• [Exercise details]: As soon as the line containing "Το AcubeSAT έχει" appears in the material below, start returning lines exactly, and end with the line containing "测试集应按部署条件隔离。已参".

• [Available records]:
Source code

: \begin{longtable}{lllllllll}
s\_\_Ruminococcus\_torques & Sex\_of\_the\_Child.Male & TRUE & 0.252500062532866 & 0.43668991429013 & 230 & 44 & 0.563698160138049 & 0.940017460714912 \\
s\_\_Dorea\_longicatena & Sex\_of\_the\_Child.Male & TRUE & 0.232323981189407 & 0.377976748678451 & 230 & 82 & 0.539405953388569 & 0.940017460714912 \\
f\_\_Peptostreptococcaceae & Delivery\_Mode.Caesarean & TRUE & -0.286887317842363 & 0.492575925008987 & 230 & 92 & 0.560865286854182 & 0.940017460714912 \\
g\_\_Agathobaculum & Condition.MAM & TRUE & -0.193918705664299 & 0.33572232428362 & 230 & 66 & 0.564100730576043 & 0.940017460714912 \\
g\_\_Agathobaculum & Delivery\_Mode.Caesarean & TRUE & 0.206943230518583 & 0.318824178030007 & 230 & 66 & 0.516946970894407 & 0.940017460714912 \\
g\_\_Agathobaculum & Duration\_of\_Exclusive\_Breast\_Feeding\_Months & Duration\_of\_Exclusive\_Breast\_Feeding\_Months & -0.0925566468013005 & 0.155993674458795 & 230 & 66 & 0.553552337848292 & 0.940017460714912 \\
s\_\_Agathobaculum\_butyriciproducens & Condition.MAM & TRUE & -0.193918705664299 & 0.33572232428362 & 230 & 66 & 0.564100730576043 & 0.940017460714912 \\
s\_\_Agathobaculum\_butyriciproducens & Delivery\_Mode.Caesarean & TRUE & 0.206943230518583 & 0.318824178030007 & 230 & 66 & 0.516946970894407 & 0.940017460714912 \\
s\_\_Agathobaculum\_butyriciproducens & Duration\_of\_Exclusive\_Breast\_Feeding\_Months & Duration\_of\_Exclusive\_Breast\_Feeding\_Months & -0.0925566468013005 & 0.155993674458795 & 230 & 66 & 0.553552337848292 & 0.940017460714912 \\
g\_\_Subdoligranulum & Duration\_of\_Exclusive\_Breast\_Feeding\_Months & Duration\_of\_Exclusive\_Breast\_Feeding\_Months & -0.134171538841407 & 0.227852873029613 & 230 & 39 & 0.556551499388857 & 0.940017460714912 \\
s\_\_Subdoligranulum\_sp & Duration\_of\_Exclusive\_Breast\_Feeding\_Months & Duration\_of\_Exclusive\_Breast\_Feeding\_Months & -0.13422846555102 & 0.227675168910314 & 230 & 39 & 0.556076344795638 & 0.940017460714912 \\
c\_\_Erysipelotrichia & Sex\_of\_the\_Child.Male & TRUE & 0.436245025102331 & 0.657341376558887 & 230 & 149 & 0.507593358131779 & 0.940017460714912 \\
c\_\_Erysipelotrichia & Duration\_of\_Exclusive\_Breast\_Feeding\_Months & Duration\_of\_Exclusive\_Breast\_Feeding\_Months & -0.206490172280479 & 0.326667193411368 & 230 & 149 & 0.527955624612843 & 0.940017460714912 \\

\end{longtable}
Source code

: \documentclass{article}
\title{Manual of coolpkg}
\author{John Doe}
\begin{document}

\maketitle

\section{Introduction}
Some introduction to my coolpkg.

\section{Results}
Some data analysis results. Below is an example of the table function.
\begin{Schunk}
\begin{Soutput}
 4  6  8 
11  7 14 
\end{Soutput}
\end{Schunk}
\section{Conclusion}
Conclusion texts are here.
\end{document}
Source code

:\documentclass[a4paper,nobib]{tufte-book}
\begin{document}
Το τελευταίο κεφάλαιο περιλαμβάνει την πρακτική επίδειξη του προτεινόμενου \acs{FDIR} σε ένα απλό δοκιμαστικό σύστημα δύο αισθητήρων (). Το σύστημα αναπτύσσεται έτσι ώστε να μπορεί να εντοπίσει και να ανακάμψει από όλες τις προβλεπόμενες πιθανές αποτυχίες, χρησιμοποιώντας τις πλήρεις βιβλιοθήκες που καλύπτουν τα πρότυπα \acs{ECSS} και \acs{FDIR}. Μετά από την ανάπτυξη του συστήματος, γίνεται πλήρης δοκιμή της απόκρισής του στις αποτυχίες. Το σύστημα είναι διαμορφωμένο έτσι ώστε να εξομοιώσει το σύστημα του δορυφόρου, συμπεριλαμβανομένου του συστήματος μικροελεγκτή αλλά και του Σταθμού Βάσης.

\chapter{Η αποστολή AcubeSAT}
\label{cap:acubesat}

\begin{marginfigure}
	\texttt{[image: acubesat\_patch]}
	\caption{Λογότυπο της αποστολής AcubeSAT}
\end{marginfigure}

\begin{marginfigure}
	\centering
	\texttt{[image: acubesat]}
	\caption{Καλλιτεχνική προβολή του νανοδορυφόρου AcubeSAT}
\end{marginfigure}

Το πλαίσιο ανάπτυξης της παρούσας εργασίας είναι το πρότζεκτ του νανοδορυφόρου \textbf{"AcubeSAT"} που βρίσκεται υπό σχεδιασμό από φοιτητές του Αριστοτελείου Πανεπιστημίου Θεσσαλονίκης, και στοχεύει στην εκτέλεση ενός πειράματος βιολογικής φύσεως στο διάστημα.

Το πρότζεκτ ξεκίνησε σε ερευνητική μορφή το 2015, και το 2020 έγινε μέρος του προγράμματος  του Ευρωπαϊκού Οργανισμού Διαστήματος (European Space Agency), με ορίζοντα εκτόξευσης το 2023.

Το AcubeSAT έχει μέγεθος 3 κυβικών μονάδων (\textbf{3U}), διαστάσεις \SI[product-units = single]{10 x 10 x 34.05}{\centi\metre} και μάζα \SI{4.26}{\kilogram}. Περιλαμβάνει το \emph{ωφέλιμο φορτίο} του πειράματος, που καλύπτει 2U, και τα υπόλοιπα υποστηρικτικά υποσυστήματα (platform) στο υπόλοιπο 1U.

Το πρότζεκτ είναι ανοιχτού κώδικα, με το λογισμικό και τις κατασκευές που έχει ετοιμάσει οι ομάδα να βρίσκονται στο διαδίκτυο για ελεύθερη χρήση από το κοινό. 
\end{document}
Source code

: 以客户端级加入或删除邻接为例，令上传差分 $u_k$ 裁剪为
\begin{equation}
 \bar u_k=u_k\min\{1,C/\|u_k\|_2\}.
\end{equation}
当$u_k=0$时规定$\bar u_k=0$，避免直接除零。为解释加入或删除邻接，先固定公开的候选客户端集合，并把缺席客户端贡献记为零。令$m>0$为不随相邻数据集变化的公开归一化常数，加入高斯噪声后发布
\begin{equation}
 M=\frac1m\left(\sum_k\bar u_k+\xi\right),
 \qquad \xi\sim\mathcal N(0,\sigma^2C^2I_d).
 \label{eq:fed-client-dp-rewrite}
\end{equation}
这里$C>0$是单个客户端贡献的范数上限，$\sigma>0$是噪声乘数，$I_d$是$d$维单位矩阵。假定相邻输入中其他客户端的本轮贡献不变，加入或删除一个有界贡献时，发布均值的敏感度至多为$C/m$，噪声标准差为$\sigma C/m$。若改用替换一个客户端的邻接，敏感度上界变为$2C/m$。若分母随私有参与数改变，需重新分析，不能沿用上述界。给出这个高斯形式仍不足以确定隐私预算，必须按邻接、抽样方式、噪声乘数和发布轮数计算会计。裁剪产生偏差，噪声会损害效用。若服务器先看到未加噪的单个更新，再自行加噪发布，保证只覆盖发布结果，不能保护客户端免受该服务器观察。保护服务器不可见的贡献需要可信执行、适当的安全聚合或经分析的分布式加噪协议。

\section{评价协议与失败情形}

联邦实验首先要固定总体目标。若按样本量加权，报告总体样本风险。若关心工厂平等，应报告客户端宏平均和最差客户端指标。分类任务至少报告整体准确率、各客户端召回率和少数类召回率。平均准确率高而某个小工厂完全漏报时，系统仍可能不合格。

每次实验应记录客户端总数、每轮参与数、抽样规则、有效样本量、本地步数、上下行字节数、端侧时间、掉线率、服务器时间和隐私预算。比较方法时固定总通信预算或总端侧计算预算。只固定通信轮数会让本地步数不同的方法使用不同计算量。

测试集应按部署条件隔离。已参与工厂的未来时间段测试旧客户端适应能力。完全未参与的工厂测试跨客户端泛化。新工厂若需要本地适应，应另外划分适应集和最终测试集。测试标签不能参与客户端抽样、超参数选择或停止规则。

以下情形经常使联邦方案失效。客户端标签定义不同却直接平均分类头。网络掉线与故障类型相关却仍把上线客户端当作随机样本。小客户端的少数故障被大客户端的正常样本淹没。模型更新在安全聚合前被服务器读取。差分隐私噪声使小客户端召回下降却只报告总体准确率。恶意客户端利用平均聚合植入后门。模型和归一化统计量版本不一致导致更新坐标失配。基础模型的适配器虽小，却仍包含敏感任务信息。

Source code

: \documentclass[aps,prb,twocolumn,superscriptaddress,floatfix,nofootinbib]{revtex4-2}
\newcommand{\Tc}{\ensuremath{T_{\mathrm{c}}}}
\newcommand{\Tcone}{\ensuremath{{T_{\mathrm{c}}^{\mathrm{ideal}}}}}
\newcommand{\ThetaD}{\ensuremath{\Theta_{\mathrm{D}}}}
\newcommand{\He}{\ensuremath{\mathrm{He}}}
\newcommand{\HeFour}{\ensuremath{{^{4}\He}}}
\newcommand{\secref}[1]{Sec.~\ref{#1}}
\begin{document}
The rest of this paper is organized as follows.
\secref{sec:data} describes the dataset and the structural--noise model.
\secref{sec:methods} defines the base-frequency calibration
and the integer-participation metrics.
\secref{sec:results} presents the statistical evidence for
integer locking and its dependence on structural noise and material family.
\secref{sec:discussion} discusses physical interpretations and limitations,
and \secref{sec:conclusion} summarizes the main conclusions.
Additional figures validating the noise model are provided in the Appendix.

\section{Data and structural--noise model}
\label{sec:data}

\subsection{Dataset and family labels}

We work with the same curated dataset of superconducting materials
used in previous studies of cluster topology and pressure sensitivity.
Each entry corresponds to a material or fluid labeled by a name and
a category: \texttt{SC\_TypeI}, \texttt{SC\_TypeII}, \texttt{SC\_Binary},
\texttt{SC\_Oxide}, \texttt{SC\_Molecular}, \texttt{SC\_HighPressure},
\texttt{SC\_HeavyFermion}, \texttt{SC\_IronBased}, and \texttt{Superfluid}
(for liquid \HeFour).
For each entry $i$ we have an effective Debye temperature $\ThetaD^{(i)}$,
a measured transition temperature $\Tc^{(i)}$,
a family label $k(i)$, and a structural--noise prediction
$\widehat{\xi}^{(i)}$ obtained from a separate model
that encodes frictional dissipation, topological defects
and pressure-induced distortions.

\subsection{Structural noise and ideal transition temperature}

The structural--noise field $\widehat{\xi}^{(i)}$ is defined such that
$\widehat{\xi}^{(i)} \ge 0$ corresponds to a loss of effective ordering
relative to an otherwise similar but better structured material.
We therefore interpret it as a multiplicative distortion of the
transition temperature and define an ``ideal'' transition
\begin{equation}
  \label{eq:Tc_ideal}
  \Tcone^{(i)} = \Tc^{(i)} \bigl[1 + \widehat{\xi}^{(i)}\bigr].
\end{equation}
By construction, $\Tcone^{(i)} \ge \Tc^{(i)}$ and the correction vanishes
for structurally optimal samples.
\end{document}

• [Solution to the exercise]:
Το AcubeSAT έχει μέγεθος 3 κυβικών μονάδων (\textbf{3U}), διαστάσεις \SI[product-units = single]{10 x 10 x 34.05}{\centi\metre} και μάζα \SI{4.26}{\kilogram}. Περιλαμβάνει το \emph{ωφέλιμο φορτίο} του πειράματος, που καλύπτει 2U, και τα υπόλοιπα υποστηρικτικά υποσυστήματα (platform) στο υπόλοιπο 1U.

Το πρότζεκτ είναι ανοιχτού κώδικα, με το λογισμικό και τις κατασκευές που έχει ετοιμάσει οι ομάδα να βρίσκονται στο διαδίκτυο για ελεύθερη χρήση από το κοινό. 
\end{document}
Source code

: 以客户端级加入或删除邻接为例，令上传差分 $u_k$ 裁剪为
\begin{equation}
 \bar u_k=u_k\min\{1,C/\|u_k\|_2\}.
\end{equation}
当$u_k=0$时规定$\bar u_k=0$，避免直接除零。为解释加入或删除邻接，先固定公开的候选客户端集合，并把缺席客户端贡献记为零。令$m>0$为不随相邻数据集变化的公开归一化常数，加入高斯噪声后发布
\begin{equation}
 M=\frac1m\left(\sum_k\bar u_k+\xi\right),
 \qquad \xi\sim\mathcal N(0,\sigma^2C^2I_d).
 \label{eq:fed-client-dp-rewrite}
\end{equation}
这里$C>0$是单个客户端贡献的范数上限，$\sigma>0$是噪声乘数，$I_d$是$d$维单位矩阵。假定相邻输入中其他客户端的本轮贡献不变，加入或删除一个有界贡献时，发布均值的敏感度至多为$C/m$，噪声标准差为$\sigma C/m$。若改用替换一个客户端的邻接，敏感度上界变为$2C/m$。若分母随私有参与数改变，需重新分析，不能沿用上述界。给出这个高斯形式仍不足以确定隐私预算，必须按邻接、抽样方式、噪声乘数和发布轮数计算会计。裁剪产生偏差，噪声会损害效用。若服务器先看到未加噪的单个更新，再自行加噪发布，保证只覆盖发布结果，不能保护客户端免受该服务器观察。保护服务器不可见的贡献需要可信执行、适当的安全聚合或经分析的分布式加噪协议。

\section{评价协议与失败情形}

联邦实验首先要固定总体目标。若按样本量加权，报告总体样本风险。若关心工厂平等，应报告客户端宏平均和最差客户端指标。分类任务至少报告整体准确率、各客户端召回率和少数类召回率。平均准确率高而某个小工厂完全漏报时，系统仍可能不合格。

每次实验应记录客户端总数、每轮参与数、抽样规则、有效样本量、本地步数、上下行字节数、端侧时间、掉线率、服务器时间和隐私预算。比较方法时固定总通信预算或总端侧计算预算。只固定通信轮数会让本地步数不同的方法使用不同计算量。

测试集应按部署条件隔离。已参与工厂的未来时间段测试旧客户端适应能力。完全未参与的工厂测试跨客户端泛化。新工厂若需要本地适应，应另外划分适应集和最终测试集。测试标签不能参与客户端抽样、超参数选择或停止规则。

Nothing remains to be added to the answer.